▶ _Records shown_:
··········

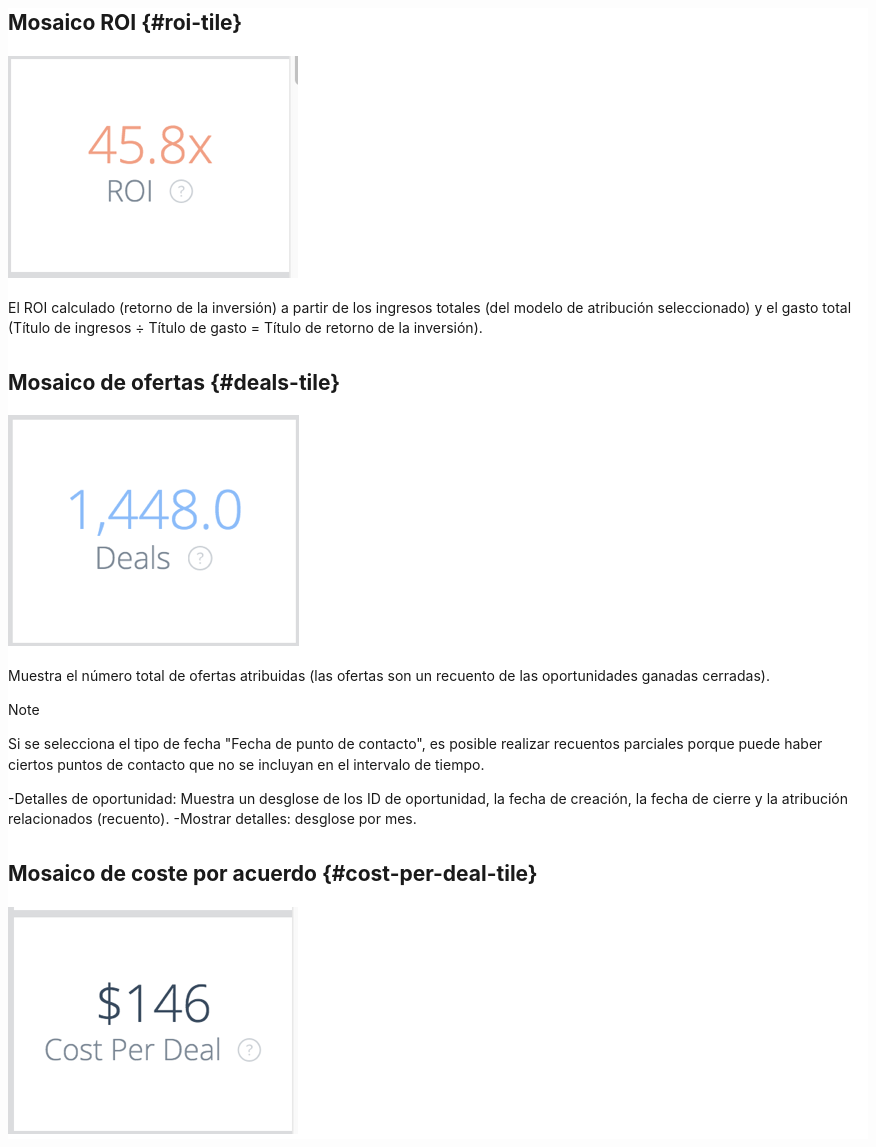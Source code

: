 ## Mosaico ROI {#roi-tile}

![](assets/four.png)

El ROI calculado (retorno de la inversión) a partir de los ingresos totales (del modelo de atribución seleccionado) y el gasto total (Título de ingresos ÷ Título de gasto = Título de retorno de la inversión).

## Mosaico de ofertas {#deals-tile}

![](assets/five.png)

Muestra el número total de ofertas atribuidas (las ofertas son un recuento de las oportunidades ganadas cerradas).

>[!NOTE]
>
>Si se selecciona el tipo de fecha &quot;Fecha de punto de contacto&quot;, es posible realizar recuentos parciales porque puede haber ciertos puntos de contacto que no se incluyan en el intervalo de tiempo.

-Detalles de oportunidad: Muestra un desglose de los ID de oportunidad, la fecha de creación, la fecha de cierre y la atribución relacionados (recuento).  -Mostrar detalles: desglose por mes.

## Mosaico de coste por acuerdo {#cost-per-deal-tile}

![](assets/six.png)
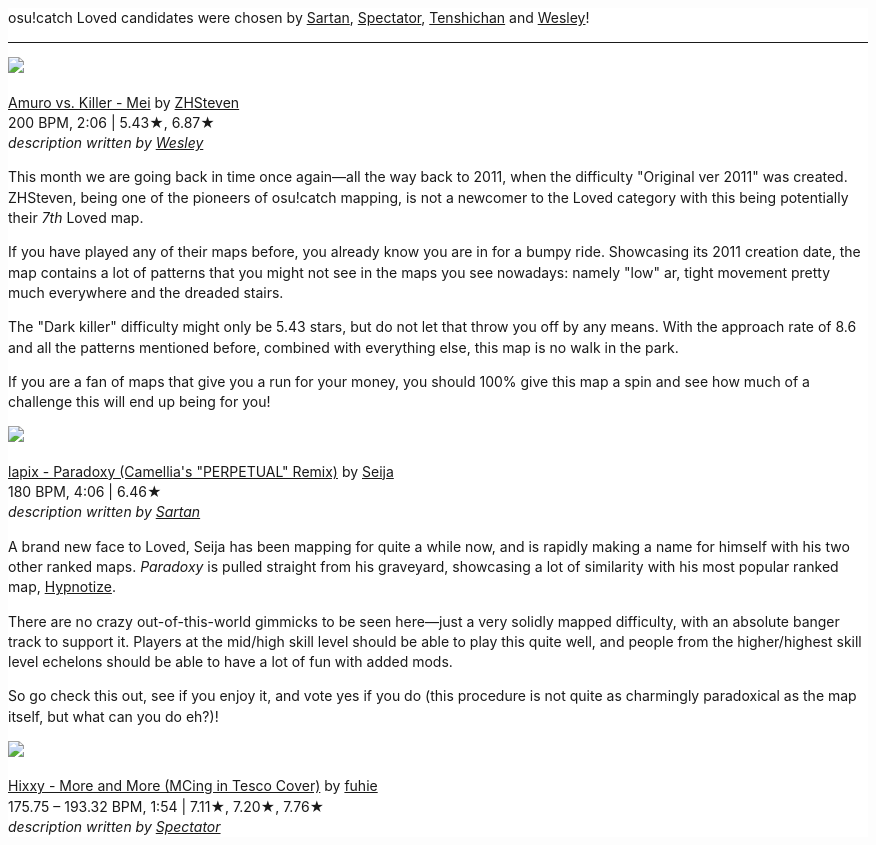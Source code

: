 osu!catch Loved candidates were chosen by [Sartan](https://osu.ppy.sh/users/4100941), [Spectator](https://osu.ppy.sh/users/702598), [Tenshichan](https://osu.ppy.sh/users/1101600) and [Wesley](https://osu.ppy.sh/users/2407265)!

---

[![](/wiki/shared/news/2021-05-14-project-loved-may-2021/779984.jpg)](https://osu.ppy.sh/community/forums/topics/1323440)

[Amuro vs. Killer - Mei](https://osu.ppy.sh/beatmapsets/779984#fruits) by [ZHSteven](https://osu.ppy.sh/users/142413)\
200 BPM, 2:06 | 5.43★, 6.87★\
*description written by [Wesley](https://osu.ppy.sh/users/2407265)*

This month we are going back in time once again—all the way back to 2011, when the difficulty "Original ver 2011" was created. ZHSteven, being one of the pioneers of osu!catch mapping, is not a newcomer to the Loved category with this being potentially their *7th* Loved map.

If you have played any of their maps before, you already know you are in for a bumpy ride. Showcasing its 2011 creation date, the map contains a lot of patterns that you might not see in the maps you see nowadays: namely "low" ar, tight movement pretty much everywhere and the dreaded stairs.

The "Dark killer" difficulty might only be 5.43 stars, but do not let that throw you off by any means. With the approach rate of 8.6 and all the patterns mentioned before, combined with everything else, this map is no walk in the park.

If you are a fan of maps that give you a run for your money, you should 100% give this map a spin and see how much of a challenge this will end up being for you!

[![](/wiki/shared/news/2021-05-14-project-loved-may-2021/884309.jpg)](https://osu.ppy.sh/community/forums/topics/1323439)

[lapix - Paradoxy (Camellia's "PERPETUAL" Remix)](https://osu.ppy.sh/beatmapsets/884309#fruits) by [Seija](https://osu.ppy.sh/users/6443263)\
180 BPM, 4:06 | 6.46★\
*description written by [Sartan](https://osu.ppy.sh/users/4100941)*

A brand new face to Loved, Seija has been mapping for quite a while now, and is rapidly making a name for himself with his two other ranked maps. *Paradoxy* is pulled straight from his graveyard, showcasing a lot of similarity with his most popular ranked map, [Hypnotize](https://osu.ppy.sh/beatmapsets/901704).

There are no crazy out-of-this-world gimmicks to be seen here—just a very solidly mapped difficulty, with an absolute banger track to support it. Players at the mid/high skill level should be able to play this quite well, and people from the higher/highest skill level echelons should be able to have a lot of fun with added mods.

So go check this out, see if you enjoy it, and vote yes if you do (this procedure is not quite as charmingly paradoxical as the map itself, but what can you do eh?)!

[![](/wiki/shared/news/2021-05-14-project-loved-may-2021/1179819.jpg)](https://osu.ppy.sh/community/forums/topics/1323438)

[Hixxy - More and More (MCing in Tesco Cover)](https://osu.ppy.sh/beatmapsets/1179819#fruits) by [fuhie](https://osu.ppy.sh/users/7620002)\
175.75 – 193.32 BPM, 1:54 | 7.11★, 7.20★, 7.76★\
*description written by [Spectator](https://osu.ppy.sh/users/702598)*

··········

▶ _Task brief_:
Repeat the records in full and exactly, leaving every picture out.

▶ _Finished exercise_:
Source code

: ## Mosaico ROI {#roi-tile}

![](assets/four.png)

El ROI calculado (retorno de la inversión) a partir de los ingresos totales (del modelo de atribución seleccionado) y el gasto total (Título de ingresos ÷ Título de gasto = Título de retorno de la inversión).

## Mosaico de ofertas {#deals-tile}

![](assets/five.png)

Muestra el número total de ofertas atribuidas (las ofertas son un recuento de las oportunidades ganadas cerradas).

>[!NOTE]
>
>Si se selecciona el tipo de fecha &quot;Fecha de punto de contacto&quot;, es posible realizar recuentos parciales porque puede haber ciertos puntos de contacto que no se incluyan en el intervalo de tiempo.

-Detalles de oportunidad: Muestra un desglose de los ID de oportunidad, la fecha de creación, la fecha de cierre y la atribución relacionados (recuento).  -Mostrar detalles: desglose por mes.

## Mosaico de coste por acuerdo {#cost-per-deal-tile}

![](assets/six.png)
Source code

: osu!catch Loved candidates were chosen by [Sartan](https://osu.ppy.sh/users/4100941), [Spectator](https://osu.ppy.sh/users/702598), [Tenshichan](https://osu.ppy.sh/users/1101600) and [Wesley](https://osu.ppy.sh/users/2407265)!

---

[![](/wiki/shared/news/2021-05-14-project-loved-may-2021/779984.jpg)](https://osu.ppy.sh/community/forums/topics/1323440)

[Amuro vs. Killer - Mei](https://osu.ppy.sh/beatmapsets/779984#fruits) by [ZHSteven](https://osu.ppy.sh/users/142413)\
200 BPM, 2:06 | 5.43★, 6.87★\
*description written by [Wesley](https://osu.ppy.sh/users/2407265)*

This month we are going back in time once again—all the way back to 2011, when the difficulty "Original ver 2011" was created. ZHSteven, being one of the pioneers of osu!catch mapping, is not a newcomer to the Loved category with this being potentially their *7th* Loved map.

If you have played any of their maps before, you already know you are in for a bumpy ride. Showcasing its 2011 creation date, the map contains a lot of patterns that you might not see in the maps you see nowadays: namely "low" ar, tight movement pretty much everywhere and the dreaded stairs.

The "Dark killer" difficulty might only be 5.43 stars, but do not let that throw you off by any means. With the approach rate of 8.6 and all the patterns mentioned before, combined with everything else, this map is no walk in the park.

If you are a fan of maps that give you a run for your money, you should 100% give this map a spin and see how much of a challenge this will end up being for you!

[![](/wiki/shared/news/2021-05-14-project-loved-may-2021/884309.jpg)](https://osu.ppy.sh/community/forums/topics/1323439)

[lapix - Paradoxy (Camellia's "PERPETUAL" Remix)](https://osu.ppy.sh/beatmapsets/884309#fruits) by [Seija](https://osu.ppy.sh/users/6443263)\
180 BPM, 4:06 | 6.46★\
*description written by [Sartan](https://osu.ppy.sh/users/4100941)*

A brand new face to Loved, Seija has been mapping for quite a while now, and is rapidly making a name for himself with his two other ranked maps. *Paradoxy* is pulled straight from his graveyard, showcasing a lot of similarity with his most popular ranked map, [Hypnotize](https://osu.ppy.sh/beatmapsets/901704).

There are no crazy out-of-this-world gimmicks to be seen here—just a very solidly mapped difficulty, with an absolute banger track to support it. Players at the mid/high skill level should be able to play this quite well, and people from the higher/highest skill level echelons should be able to have a lot of fun with added mods.

So go check this out, see if you enjoy it, and vote yes if you do (this procedure is not quite as charmingly paradoxical as the map itself, but what can you do eh?)!

[![](/wiki/shared/news/2021-05-14-project-loved-may-2021/1179819.jpg)](https://osu.ppy.sh/community/forums/topics/1323438)

[Hixxy - More and More (MCing in Tesco Cover)](https://osu.ppy.sh/beatmapsets/1179819#fruits) by [fuhie](https://osu.ppy.sh/users/7620002)\
175.75 – 193.32 BPM, 1:54 | 7.11★, 7.20★, 7.76★\
*description written by [Spectator](https://osu.ppy.sh/users/702598)*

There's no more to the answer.